プレスリリース 03/123-J 2003年12月10日

 世界人権宣言は55年もの間、私たちの世界を照らす希望の灯火となってきました。これは、各国で人権の擁護に努めてきた勇敢な男性、女性についても言えることです。私はきょう、これらの人々の決意と勇気に敬意を表したいと思います。
 
 国連がその主たる人権擁護者であったセルジオ・ヴィエイラ・デメロ人権高等弁務官を失ってから、まだ4カ月も過ぎていません。デメロ氏はバグダッドの国連本部へのテロ攻撃により、平和と人権のために奉仕するその他21名の職員とともに、この世を去りました。人権の擁護をさらに進める上で、彼の死は大きな痛手となりました。
 
 人権の擁護者たちは保護の第一線に立ち、圧制と虐待で暗く閉ざされた世界の隅々を、人権という輝く光で照らし出しています。

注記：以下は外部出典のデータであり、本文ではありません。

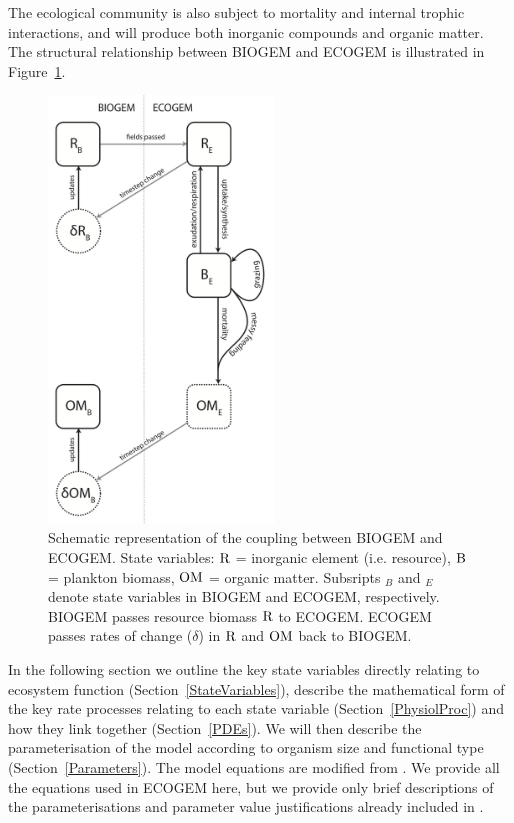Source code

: \documentclass[gmd, manuscript]{copernicus}
\begin{document}
The ecological community is also subject to mortality and internal trophic interactions, and will produce both inorganic compounds and organic matter. The structural relationship between BIOGEM and ECOGEM is illustrated in Figure~\ref{BIOECOGEM}. 

\begin{figure}[htp!]
\includegraphics[width=6cm]{Final_figures/Fig_1.png}
\caption{Schematic representation of the coupling between BIOGEM and ECOGEM. State variables: $\rm{R}$ = inorganic element (i.e. resource),  $\rm{B}$ = plankton biomass, $\rm{OM}$ = organic matter. Subsripts $_B$ and $_E$ denote state variables in BIOGEM and ECOGEM, respectively. BIOGEM passes resource biomass $\rm{R}$ to ECOGEM. ECOGEM passes rates of change ($\delta$) in  $\rm{R}$ and $\rm{OM}$ back to BIOGEM.}
\label{BIOECOGEM}
\end{figure}

In the following section we outline the key state variables directly relating to ecosystem function (Section~\ref{StateVariables}), describe the mathematical form of the key rate processes relating to each state variable (Section~\ref{PhysiolProc}) and how they link together (Section~\ref{PDEs}). We will then describe the parameterisation of the model according to organism size and functional type (Section~\ref{Parameters}). The model equations are modified from \citet{Ward:2012}. We provide all the equations used in ECOGEM here, but we provide only brief descriptions of the parameterisations and parameter value justifications already included in \citet{Ward:2012}.
 
\end{document}
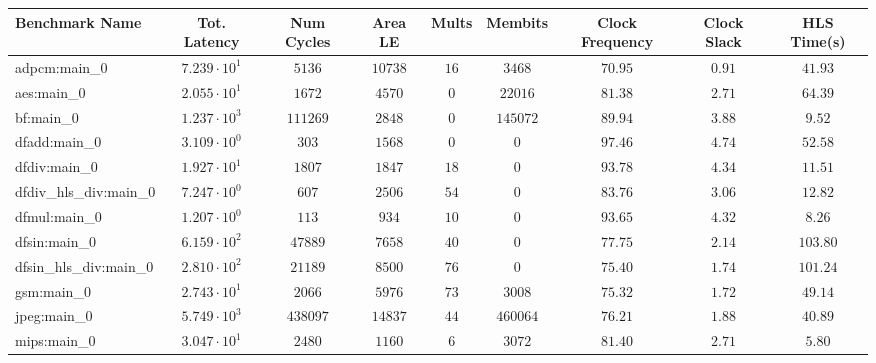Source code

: \begin{tabular}{|l|c|c|c|c|c|c|c|c|}
\hline
Benchmark Name          & Tot. Latency           & Num Cycles & Area LE   & Mults   & Membits    & Clock Frequency & Clock Slack & HLS Time(s) \\
\hline
adpcm:main\_0           & $ 7.239 \cdot 10^{1} $ & $ 5136   $ & $ 10738 $ & $ 16  $ & $ 3468   $ & $ 70.95       $ & $ 0.91    $ & $ 41.93   $ \\
aes:main\_0             & $ 2.055 \cdot 10^{1} $ & $ 1672   $ & $ 4570  $ & $ 0   $ & $ 22016  $ & $ 81.38       $ & $ 2.71    $ & $ 64.39   $ \\
bf:main\_0              & $ 1.237 \cdot 10^{3} $ & $ 111269 $ & $ 2848  $ & $ 0   $ & $ 145072 $ & $ 89.94       $ & $ 3.88    $ & $ 9.52    $ \\
dfadd:main\_0           & $ 3.109 \cdot 10^{0} $ & $ 303    $ & $ 1568  $ & $ 0   $ & $ 0      $ & $ 97.46       $ & $ 4.74    $ & $ 52.58   $ \\
dfdiv:main\_0           & $ 1.927 \cdot 10^{1} $ & $ 1807   $ & $ 1847  $ & $ 18  $ & $ 0      $ & $ 93.78       $ & $ 4.34    $ & $ 11.51   $ \\
dfdiv\_hls\_div:main\_0 & $ 7.247 \cdot 10^{0} $ & $ 607    $ & $ 2506  $ & $ 54  $ & $ 0      $ & $ 83.76       $ & $ 3.06    $ & $ 12.82   $ \\
dfmul:main\_0           & $ 1.207 \cdot 10^{0} $ & $ 113    $ & $ 934   $ & $ 10  $ & $ 0      $ & $ 93.65       $ & $ 4.32    $ & $ 8.26    $ \\
dfsin:main\_0           & $ 6.159 \cdot 10^{2} $ & $ 47889  $ & $ 7658  $ & $ 40  $ & $ 0      $ & $ 77.75       $ & $ 2.14    $ & $ 103.80  $ \\
dfsin\_hls\_div:main\_0 & $ 2.810 \cdot 10^{2} $ & $ 21189  $ & $ 8500  $ & $ 76  $ & $ 0      $ & $ 75.40       $ & $ 1.74    $ & $ 101.24  $ \\
gsm:main\_0             & $ 2.743 \cdot 10^{1} $ & $ 2066   $ & $ 5976  $ & $ 73  $ & $ 3008   $ & $ 75.32       $ & $ 1.72    $ & $ 49.14   $ \\
jpeg:main\_0            & $ 5.749 \cdot 10^{3} $ & $ 438097 $ & $ 14837 $ & $ 44  $ & $ 460064 $ & $ 76.21       $ & $ 1.88    $ & $ 40.89   $ \\
mips:main\_0            & $ 3.047 \cdot 10^{1} $ & $ 2480   $ & $ 1160  $ & $ 6   $ & $ 3072   $ & $ 81.40       $ & $ 2.71    $ & $ 5.80    $ \\

\end{tabular}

そして、法の支配を守り、暴力と貧困と差別を減らし、より自由、公平かつ民主的な社会に向けた基盤を築こうとしています。人権侵害の被害者の多くは、困ったときに彼らを頼りとしているのです。
 
 その業績を認められる人権擁護者もわずかながらいます。例えば、顕著な功績を残した個人と組織にはきょう、2003年度国連人権賞が授与されます。また、シリン・エバディ氏もきょう、人権促進への勇気ある取り組みを認められ、ノーベル平和賞を授与されます。しかし、大半の人権擁護者は表彰も感謝もほとんど受けることがありません。その極めて重要な活動ゆえに、攻撃や嫌がらせや迫害の対象とな る人々も多くいます。

 人権の擁護はこのような勇敢な人々だけの責任ではありません。それは私たちすべての責任です。私たち全員が人権擁護者でなければならないのです。人権擁護の指導者を擁護することは、これに向けた第一歩と言えましょう。
 
 ですから私は、ありとあらゆる場所で活動する人権擁護者の一人ひとりに敬意を表したいと思います。皆さん一人ひとりが、世界人権宣言の約束を実現できる世界、すなわち、あらゆる人間の固有の尊厳と、平等で譲渡できない権利を尊重する世界を築く上で、重要な役割を果たしています。皆様の活動は私たちすべての心を動かします。皆さんは決して孤独ではないのです。